Category Archives: Ubuntu

All clear!

Testing of OpenStack

I’d like to take a couple of minutes of your time to talk about testing of OpenStack. Swift has always had very good test coverage, and Glance also does pretty well, so I’ll mostly be focused on Nova.

(Psst… If you can’t be bothered to read the whole thing, just skip down to the how you can help section.)

Unit tests

Unit tests are by far the easiest to run. They’re right there in the development tree, a simple ./run_tests.sh away. You don’t need a complicated hardware setup, just a source code checkout.

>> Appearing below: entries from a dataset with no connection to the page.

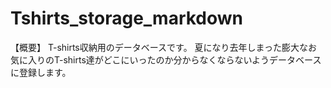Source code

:# Tshirts_storage_markdown
【概要】
T-shirts収納用のデータベースです。
夏になり去年しまった膨大なお気に入りのT-shirts達がどこにいったのか分からなくならないようデータベースに登録します。
<!-- イメージ的にアドレスは場所をつくって、収納用の箱にいれる前提で、場所（大文字アルファベット）＿左上から右へ下への順番で番地（数字）_箱（小文字アルファベット）_入れる下からの順番（数字）です、例えば、」場所を設定、1番は3階の押し入れ、2番は2回の棚などとして、一番左は場所例えば、A_1_a_1とします。内容はできるだけ詳細に入れて奥さんがみて廃棄またはブックオフ、メルカリで転売しやすいよう情報を盛り込みます。 
先週までは写真を取り込もうとしましたが、卒業制作の内容が決まり、画像は扱わない方針になったので画像取り込みはやめましたのでmarkdownとしています。

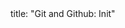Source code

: <frontmatter>
title: "Git and Github: Init"
</frontmatter>

<include src="navbar.md" boilerplate />

<include src="unit-inPage-asFlat.md" boilerplate />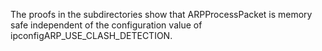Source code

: The proofs in the subdirectories show that
ARPProcessPacket is memory safe independent
of the configuration value of
ipconfigARP_USE_CLASH_DETECTION.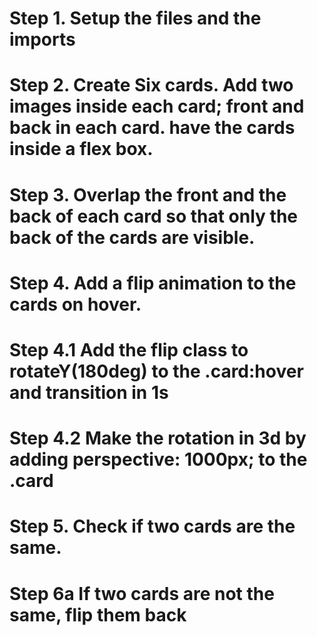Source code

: # Step 1. Setup the files and the imports
# Step 2. Create Six cards. Add two images inside each card; front and back in each card. have the cards inside a flex box.
# Step 3. Overlap the front and the back of each card so that only the back of the cards are visible.
# Step 4. Add a flip animation to the cards on hover.
# Step 4.1 Add the flip class to rotateY(180deg) to the .card:hover and transition in 1s
# Step 4.2 Make the rotation in 3d by adding perspective: 1000px; to the .card
# Step 5. Check if two cards are the same.
# Step 6a If two cards are not the same, flip them back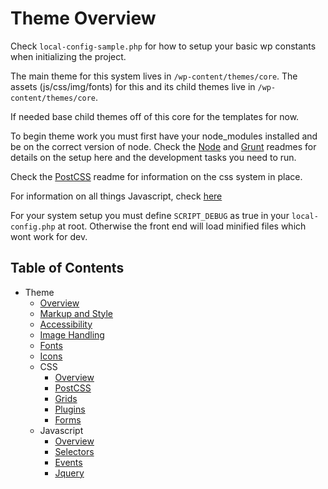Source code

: # Theme Overview

Check `local-config-sample.php` for how to setup your basic wp constants when initializing the project.

The main theme for this system lives in `/wp-content/themes/core`.
The assets (js/css/img/fonts) for this and its child themes live in `/wp-content/themes/core`. 

If needed base child themes off of this core for the templates for now. 

To begin theme work you must first have your node_modules installed and be on the correct version of node. Check the [Node](/docs/guides/node.md) and [Grunt](/docs/theme/grunt.md) readmes for details on the setup here and the development tasks you need to run.

Check the [PostCSS](/docs/theme/css/postcss.md) readme for information on the css system in place.

For information on all things Javascript, check [here](/docs/theme/js/javascript.md)

For your system setup you must define `SCRIPT_DEBUG` as true in your `local-config.php` at root. Otherwise the front end will load minified files which wont work for dev.

## Table of Contents

* Theme
  * [Overview](/docs/theme/README.md)
  * [Markup and Style](/docs/theme/markup-and-style.md)
  * [Accessibility](/docs/theme/accessbility.md)
  * [Image Handling](/docs/theme/images.md)
  * [Fonts](/docs/theme/fonts.md)
  * [Icons](/docs/theme/icons.md)
  * CSS
    * [Overview](/docs/theme/css/README.md)
    * [PostCSS](/docs/theme/css/postcss.md)
    * [Grids](/docs/theme/css/grids.md)
    * [Plugins](/docs/theme/css/plugins.md)
    * [Forms](/docs/theme/css/forms.md)
  * Javascript
    * [Overview](/docs/theme/js/README.md)
    * [Selectors](/docs/theme/js/selectors.md)
    * [Events](/docs/theme/js/events.md)
    * [Jquery](/docs/theme/js/jquery.md)
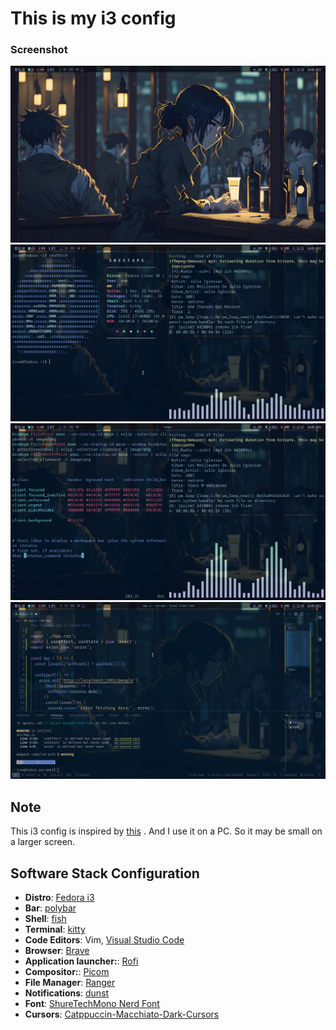 # This is my i3 config
### Screenshot
![alt text](/screenshot/srshot1.png)
![alt text](/screenshot/srshot5.png)
![alt text](/screenshot/srshot2.png)
![alt text](/screenshot/scshot4.png)

## Note
This i3 config is inspired  by [this](https://github.com/Vallen217/dotfiles) .
And I use it on a PC. So it may be small on a larger screen.


## Software Stack Configuration
- **Distro**: [Fedora i3](https://fedoraproject.org/spins/)
- **Bar**: [polybar](https://github.com/polybar/polybar)
- **Shell**: [fish](https://fishshell.com/)
- **Terminal**: [kitty](https://sw.kovidgoyal.net/kitty/)
- **Code Editors**: Vim, [Visual Studio Code ](https://code.visualstudio.com/)
- **Browser**: [Brave](https://brave.com/)
- **Application launcher:**: [Rofi](https://github.com/davatorium/rofi)
- **Compositor:**: [Picom](https://github.com/yshui/picom)
- **File Manager**: [Ranger](https://github.com/ranger/ranger)
- **Notifications**: [dunst](https://github.com/dunst-project/dunst)
- **Font**: [ShureTechMono Nerd Font](https://www.nerdfonts.com/font-downloads)
- **Cursors**: [Catppuccin-Macchiato-Dark-Cursors](https://github.com/catppuccin/cursors)
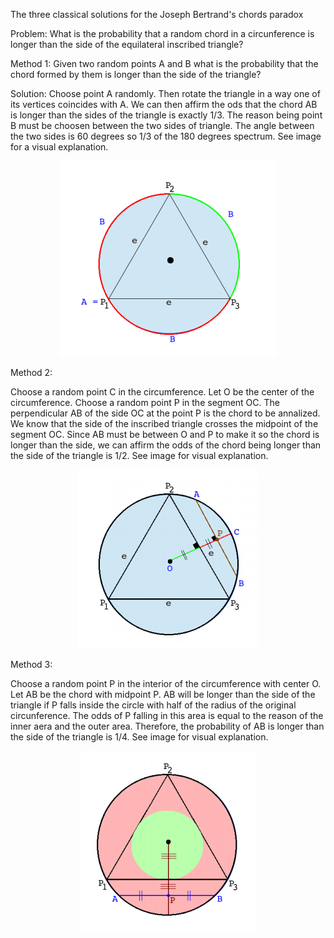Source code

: The three classical solutions for the Joseph Bertrand's chords paradox

Problem: What is the probability that a random chord in a circunference is longer than the side of the equilateral inscribed triangle?

Method 1:
      Given two random points A and B what is the probability that the chord formed by them is longer than the side of the triangle?
      <p>
      Solution: Choose point A randomly. Then rotate the triangle in a way one of its vertices coincides with A. We can then affirm the ods that the chord AB is longer than the sides of the triangle is exactly 1/3. The reason being point B must be choosen between the two sides of triangle. The angle between the two sides is 60 degrees so 1/3 of the 180 degrees spectrum. See image for a visual explanation.
      </p>
<p align="center">
<img src="images/Paradox1.png"/>
</p>

Method 2:
      <p>
      Choose a random point C in the circumference. Let O be the center of the circumference. Choose a random point P in the segment OC. The perpendicular AB of the side OC at the point P is the chord to be annalized. We know that the side of the inscribed triangle crosses the midpoint of the segment OC. Since AB must be between O and P to make it so the chord is longer than the side, we can affirm the odds of the chord being longer than the side of the triangle is 1/2. See image for visual explanation.
      </p>
<p align="center">
<img src="images/Paradox2.png"/>
</p>

Method 3:
<p>
      Choose a random point P in the interior of the circumference with center O. Let AB be the chord with midpoint P. AB will be longer than the side of the triangle if P falls inside the circle with half of the radius of the original circunference. The odds of P falling in this area is equal to the reason of the inner aera and the outer area. Therefore, the probability of AB is longer than the side of the triangle is 1/4. See image for visual explanation.
<p align="center">
<img src="images/Paradox3.png"/>
</p>
      
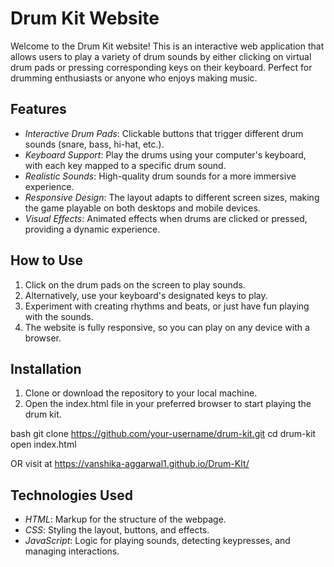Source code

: # Drum Kit Website

Welcome to the Drum Kit website! This is an interactive web application that allows users to play a variety of drum sounds by either clicking on virtual drum pads or pressing corresponding keys on their keyboard. Perfect for drumming enthusiasts or anyone who enjoys making music.

## Features

- *Interactive Drum Pads*: Clickable buttons that trigger different drum sounds (snare, bass, hi-hat, etc.).
- *Keyboard Support*: Play the drums using your computer's keyboard, with each key mapped to a specific drum sound.
- *Realistic Sounds*: High-quality drum sounds for a more immersive experience.
- *Responsive Design*: The layout adapts to different screen sizes, making the game playable on both desktops and mobile devices.
- *Visual Effects*: Animated effects when drums are clicked or pressed, providing a dynamic experience.

## How to Use

1. Click on the drum pads on the screen to play sounds.
2. Alternatively, use your keyboard's designated keys to play.
3. Experiment with creating rhythms and beats, or just have fun playing with the sounds.
4. The website is fully responsive, so you can play on any device with a browser.

## Installation

1. Clone or download the repository to your local machine.
2. Open the index.html file in your preferred browser to start playing the drum kit.

bash
git clone https://github.com/your-username/drum-kit.git
cd drum-kit
open index.html

OR
 visit at https://vanshika-aggarwal1.github.io/Drum-KIt/


## Technologies Used

- *HTML*: Markup for the structure of the webpage.
- *CSS*: Styling the layout, buttons, and effects.
- *JavaScript*: Logic for playing sounds, detecting keypresses, and managing interactions.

They each exercise a small portion of the code in isolation to verify that they live up to their “contract”. More often than not, this contract is implicit. There’s no documentation of its input, output, or side effects, and maybe there doesn’t have to be. In many cases things get split up simply for readability reasons (larger routines that have grown out of control get split into smaller chunks) or to ease testing, so they’re not actually written expecting to be called from anywhere else. Documentation for all these things would be *awesome*, but a unit test should be the minimum required.

Functional tests

Unit tests are great. However, verifying that each piece of the puzzle does what it says on the tin is of little use if putting them all together doesn’t actually do what you set out to achieve. This is where we use functional tests. An example might be verifying that when you invoke a frontend API method that is supposed to start a virtual machine, a virtual machine actually ends up getting started in a mock hypervisor with all the correct things having been put in place along the way.

In my experience, almost every time an issue is caught by this type of test, it’s an indication that the unit tests are either wrong (e.g. when X goes into a particular routine, it checks that Y comes out, but for everything else to work, Z was actually supposed to come out)  or don’t test all the edge cases. So, while a failure at this level should probably involve fixing up (or adding new) unit tests, these tests are indispensable. They verify the cooperation between the various internals, which is easy to miss when staring at each tiny little part in isolation (particularly in a piece of software like Nova that is full of side effects).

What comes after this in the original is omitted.